According to data from the Swedish National Diabetes Register (NDR), approximately 5% of the Swedish population has diabetes, with type II diabetes accounting for approximately 90% of the cases.11 Persons with diabetes have a higher risk of developing cardiovascular diseases and have a twofold to fivefold increased risk of mortality compared with the general population.12

In OA patients the prevalence of diabetes has been reported to be nearly three times higher than in the general population.7 Obesity is a shared risk factor for OA of the knee and the hip and diabetes and can partially explain the association between these diseases.13 14 In addition to the mechanical overload caused by the excess weight, adipocytes release cytokines into the bloodstream promoting chronic low-grade inflammation and activating proteolytic enzymes which can trigger matrix degradation and initiate OA. At the same time, adipose-induced low-grade inflammation influences the metabolic dysregulation underlying several metabolic disorders, for example, diabetes type II.14

Once diabetes is initiated, it further promotes cartilage degeneration and joint inflammation causing enrichment of advanced glycation end products and matrix stiffening preventing optimal cushioning of the joint.7 15 This process leads to a worsening in OA symptoms promoting physical inactivity and weight gain and creating a vicious cycle that maintains the metabolic dysregulation and increases joint symptoms.13 16–18

The evidence-based first-line management for people with hip and knee OA includes education and exercise which are recommended regardless of OA disease severity, and weight loss for those overweight.19 Metabolic comorbidities may have a significant impact on the treatment, partially explaining the lack of response experienced by some patients.

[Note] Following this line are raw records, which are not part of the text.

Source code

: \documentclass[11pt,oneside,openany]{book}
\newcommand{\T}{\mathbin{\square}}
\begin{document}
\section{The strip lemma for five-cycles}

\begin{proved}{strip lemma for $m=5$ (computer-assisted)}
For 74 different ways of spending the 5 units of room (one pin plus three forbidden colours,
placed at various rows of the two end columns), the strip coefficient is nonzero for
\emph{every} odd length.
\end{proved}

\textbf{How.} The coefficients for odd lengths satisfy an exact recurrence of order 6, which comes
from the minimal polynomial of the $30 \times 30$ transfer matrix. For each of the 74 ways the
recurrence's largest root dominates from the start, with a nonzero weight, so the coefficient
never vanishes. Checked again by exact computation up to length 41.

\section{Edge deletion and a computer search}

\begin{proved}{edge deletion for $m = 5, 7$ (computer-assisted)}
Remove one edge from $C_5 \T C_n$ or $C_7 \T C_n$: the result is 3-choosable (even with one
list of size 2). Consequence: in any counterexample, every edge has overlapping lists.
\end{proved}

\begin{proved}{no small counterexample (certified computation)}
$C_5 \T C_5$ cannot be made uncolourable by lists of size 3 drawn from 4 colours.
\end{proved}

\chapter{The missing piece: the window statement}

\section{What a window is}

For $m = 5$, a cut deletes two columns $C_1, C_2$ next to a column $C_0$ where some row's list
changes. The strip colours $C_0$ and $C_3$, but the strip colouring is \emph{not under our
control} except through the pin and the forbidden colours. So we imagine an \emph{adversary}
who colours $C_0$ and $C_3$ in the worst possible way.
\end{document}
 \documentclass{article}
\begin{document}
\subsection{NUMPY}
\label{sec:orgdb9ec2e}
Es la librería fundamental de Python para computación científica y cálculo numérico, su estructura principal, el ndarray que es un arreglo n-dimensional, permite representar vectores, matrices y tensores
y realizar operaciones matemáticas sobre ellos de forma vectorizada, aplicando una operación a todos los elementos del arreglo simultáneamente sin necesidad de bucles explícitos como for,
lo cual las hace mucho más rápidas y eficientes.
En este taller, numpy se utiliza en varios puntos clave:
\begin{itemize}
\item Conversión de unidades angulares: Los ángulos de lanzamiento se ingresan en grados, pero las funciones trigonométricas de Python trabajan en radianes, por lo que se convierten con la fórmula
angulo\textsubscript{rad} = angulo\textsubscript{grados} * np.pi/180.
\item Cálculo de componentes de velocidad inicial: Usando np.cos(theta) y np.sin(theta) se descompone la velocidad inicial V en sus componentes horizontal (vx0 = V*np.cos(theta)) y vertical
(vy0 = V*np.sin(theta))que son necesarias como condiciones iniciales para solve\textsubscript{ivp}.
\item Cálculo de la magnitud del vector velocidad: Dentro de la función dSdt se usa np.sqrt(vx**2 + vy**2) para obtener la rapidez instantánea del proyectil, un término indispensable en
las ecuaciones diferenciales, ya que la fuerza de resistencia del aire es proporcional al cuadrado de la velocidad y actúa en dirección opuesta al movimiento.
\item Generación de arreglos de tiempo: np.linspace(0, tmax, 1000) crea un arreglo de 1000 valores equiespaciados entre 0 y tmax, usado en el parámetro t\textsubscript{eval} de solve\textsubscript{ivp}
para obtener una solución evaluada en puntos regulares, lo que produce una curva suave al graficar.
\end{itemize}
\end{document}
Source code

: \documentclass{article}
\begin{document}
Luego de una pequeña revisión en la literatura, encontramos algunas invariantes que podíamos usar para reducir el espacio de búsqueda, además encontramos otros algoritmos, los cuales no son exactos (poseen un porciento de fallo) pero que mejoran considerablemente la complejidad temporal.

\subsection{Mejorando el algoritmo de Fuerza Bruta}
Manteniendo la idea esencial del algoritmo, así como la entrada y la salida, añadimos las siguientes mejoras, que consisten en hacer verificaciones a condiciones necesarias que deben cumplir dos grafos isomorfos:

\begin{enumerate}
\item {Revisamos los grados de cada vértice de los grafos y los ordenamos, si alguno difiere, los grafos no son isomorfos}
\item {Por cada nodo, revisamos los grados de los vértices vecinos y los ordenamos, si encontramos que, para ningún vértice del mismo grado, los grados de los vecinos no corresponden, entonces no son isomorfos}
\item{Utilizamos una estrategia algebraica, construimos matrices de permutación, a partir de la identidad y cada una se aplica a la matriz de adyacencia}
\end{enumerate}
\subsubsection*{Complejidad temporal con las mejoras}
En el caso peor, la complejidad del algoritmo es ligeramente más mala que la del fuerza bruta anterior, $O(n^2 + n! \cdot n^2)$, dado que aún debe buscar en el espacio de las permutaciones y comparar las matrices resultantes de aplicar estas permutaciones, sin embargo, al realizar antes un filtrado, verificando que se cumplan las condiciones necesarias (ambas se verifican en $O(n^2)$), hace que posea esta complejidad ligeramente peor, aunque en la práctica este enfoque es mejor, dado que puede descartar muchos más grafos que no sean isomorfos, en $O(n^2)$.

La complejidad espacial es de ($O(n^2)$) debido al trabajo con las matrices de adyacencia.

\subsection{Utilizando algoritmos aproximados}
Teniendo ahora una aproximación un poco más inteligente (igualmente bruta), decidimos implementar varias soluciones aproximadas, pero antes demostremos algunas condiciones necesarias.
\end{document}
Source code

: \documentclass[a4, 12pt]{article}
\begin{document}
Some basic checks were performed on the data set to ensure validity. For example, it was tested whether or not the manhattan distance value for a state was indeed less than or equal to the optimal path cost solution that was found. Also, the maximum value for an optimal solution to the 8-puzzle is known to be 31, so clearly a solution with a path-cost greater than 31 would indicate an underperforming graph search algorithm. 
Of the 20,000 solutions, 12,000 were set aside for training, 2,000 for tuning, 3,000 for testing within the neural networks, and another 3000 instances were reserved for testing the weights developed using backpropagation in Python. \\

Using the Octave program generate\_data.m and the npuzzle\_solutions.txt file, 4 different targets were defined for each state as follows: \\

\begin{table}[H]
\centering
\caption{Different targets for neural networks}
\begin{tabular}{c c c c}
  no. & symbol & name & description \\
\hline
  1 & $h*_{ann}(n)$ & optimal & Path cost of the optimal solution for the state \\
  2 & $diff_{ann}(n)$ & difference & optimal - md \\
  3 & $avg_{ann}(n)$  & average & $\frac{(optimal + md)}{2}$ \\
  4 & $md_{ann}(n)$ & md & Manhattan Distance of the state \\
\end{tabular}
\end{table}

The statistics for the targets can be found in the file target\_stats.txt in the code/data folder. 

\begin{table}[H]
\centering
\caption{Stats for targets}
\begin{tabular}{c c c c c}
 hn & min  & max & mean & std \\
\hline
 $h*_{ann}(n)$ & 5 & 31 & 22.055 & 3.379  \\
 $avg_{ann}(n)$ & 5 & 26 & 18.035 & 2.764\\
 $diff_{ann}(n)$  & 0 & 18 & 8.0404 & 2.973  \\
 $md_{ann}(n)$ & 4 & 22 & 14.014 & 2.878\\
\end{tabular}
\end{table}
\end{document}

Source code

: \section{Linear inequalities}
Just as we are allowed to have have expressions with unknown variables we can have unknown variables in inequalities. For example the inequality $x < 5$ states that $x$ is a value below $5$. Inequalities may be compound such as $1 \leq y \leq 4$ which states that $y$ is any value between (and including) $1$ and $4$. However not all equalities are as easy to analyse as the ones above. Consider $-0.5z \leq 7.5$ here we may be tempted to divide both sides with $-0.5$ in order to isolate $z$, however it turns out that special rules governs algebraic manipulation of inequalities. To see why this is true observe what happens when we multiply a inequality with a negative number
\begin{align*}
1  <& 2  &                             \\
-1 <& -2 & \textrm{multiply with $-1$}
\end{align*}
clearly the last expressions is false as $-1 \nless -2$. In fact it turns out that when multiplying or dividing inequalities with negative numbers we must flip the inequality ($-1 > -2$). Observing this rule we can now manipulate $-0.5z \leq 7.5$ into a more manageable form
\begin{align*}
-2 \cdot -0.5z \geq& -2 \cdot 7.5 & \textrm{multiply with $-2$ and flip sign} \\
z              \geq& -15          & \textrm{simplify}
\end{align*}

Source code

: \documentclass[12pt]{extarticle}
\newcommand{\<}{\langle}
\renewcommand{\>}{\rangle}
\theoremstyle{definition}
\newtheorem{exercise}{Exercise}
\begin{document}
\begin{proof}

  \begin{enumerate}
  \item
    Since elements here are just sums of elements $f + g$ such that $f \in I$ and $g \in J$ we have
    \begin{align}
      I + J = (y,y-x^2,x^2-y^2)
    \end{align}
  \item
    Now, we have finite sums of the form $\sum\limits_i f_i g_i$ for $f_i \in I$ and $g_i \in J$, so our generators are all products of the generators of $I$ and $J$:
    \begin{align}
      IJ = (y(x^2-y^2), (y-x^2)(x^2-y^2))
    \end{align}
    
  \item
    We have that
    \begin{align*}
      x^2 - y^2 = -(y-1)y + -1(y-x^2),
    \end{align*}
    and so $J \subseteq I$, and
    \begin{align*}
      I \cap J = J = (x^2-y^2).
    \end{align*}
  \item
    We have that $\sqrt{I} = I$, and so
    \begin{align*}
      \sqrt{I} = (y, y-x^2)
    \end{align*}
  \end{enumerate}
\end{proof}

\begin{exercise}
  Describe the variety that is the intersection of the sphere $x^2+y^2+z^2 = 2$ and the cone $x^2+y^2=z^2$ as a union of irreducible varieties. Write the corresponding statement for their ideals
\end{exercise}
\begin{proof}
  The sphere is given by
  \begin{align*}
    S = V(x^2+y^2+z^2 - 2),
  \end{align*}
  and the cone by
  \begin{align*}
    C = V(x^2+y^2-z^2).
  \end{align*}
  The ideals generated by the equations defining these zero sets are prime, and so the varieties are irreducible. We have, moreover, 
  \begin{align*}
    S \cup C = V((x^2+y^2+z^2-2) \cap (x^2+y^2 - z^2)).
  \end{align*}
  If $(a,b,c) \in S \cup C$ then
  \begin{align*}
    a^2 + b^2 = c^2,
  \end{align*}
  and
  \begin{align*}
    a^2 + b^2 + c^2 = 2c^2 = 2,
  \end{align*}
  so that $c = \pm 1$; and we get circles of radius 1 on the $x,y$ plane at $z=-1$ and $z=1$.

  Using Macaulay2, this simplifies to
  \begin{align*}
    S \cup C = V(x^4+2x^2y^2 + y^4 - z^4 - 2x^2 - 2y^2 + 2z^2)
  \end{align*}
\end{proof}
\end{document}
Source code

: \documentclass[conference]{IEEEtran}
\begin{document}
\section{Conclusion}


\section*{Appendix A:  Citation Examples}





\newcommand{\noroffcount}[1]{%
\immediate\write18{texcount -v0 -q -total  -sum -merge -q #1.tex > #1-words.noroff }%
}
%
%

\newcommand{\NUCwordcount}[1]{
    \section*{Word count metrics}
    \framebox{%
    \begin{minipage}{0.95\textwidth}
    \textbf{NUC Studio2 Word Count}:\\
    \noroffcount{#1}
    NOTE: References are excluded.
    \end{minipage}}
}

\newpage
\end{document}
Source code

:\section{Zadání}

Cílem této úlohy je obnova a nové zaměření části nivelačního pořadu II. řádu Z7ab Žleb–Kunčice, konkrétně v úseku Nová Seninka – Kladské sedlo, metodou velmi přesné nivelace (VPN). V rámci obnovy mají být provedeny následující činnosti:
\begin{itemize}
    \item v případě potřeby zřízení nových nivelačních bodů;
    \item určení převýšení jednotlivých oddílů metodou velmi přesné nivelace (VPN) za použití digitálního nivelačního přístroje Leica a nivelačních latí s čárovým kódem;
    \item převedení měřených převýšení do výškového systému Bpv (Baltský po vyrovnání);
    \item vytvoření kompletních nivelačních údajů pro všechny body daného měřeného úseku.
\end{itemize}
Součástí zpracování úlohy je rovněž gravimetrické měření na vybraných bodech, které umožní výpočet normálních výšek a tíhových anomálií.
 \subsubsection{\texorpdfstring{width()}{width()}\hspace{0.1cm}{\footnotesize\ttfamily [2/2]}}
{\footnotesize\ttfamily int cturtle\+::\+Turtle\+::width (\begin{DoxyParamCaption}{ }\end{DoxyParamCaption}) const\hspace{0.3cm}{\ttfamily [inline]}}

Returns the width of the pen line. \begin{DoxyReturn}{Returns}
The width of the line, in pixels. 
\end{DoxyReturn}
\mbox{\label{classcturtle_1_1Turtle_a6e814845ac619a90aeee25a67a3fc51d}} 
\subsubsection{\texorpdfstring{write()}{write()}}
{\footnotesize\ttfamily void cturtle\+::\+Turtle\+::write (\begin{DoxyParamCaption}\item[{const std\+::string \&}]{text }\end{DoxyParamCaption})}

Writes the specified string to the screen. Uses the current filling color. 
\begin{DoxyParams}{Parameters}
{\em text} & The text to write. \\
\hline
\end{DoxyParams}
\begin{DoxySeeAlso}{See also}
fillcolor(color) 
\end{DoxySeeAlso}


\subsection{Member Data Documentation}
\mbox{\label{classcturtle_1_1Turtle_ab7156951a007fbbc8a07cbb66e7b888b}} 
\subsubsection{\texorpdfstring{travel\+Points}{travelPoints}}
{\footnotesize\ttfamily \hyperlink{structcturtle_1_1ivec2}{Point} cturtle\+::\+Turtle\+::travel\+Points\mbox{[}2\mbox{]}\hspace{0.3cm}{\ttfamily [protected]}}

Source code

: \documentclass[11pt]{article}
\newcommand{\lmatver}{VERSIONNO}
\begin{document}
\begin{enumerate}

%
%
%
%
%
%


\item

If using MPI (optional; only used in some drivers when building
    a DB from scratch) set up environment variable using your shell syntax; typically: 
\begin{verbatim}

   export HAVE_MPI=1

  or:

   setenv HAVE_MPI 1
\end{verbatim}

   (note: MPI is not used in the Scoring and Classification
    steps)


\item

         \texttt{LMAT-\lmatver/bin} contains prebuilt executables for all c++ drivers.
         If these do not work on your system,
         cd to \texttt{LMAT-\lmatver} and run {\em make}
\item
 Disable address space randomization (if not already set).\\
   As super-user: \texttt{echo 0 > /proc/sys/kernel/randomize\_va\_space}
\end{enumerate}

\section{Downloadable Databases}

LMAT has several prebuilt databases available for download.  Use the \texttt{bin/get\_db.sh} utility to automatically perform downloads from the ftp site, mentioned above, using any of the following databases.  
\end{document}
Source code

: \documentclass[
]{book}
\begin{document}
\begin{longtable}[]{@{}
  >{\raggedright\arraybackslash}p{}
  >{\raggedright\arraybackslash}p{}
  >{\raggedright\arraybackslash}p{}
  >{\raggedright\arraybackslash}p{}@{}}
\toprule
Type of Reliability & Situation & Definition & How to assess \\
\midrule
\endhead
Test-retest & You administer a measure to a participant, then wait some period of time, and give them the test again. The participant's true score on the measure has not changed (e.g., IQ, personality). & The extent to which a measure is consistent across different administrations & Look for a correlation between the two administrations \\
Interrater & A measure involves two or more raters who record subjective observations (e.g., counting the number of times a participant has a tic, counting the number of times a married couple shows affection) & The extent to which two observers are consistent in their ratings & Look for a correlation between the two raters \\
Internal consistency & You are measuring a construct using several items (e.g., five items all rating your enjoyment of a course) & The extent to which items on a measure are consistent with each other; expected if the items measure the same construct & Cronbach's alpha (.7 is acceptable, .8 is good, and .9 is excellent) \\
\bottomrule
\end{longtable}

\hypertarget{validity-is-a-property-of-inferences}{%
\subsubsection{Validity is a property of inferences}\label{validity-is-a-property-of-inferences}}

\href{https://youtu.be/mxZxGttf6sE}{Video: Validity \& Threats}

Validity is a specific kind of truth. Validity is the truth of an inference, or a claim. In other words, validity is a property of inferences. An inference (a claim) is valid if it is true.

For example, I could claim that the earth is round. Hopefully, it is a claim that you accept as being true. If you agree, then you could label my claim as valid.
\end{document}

Replacement of the knee and of the hip is an effective treatment for patients with severe OA who do not sufficiently improve after non-surgical management.20 Due to the rising prevalence of OA and the growing demand for this procedure, the number of hip and knee replacements has dramatically increased. In Sweden (total population 10 million), 14 700 primary total hip replacements (THRs) and nearly 14 000 total knee replacements (TKRs) were performed in 2017 with OA as indication. These figures account for 81% and 97% of the annual hip and knee replacements, respectively, and translate in an annual incidence of nearly 150 procedures per 100 000 persons for both THR and TKR.21 22

Considering the association between diabetes and OA, surprisingly little is known regarding the influence that diabetes has on the outcome of OA treatments (both non-surgical and surgical).23 24 In addition, no evidence exists regarding the effect that OA treatments (both non-surgical and surgical) may have on diabetes control (both for types I and II). Thus, merging data from multiple Swedish registers will allow us to follow patients with knee and hip OA through the progress of their disease to understand how diabetes influences the OA disease process. This study cohort is created to increase knowledge of the influence that diabetes has on the outcomes of OA patients who have received non-surgical and/or surgical treatments for hip and knee OA, and the influence that hip and knee OA and its treatments have on the diabetes control.

Methods and analysis

Research questions

In order to understand how the coexistence of OA of the hip or of the knee and diabetes influences the treatment effects in these diseases, a series of research questions have been posed. The research questions cover two main thematic areas: (1) the impact of diabetes on the outcome of non-surgical and surgical OA treatments and (2) the impact of non-surgical and surgical OA treatments on diabetes control (consideration to type of diabetes (I or II) will be taken).

Area 1

  1. What is the prevalence of diabetes in people with OA undergoing a non-surgical intervention?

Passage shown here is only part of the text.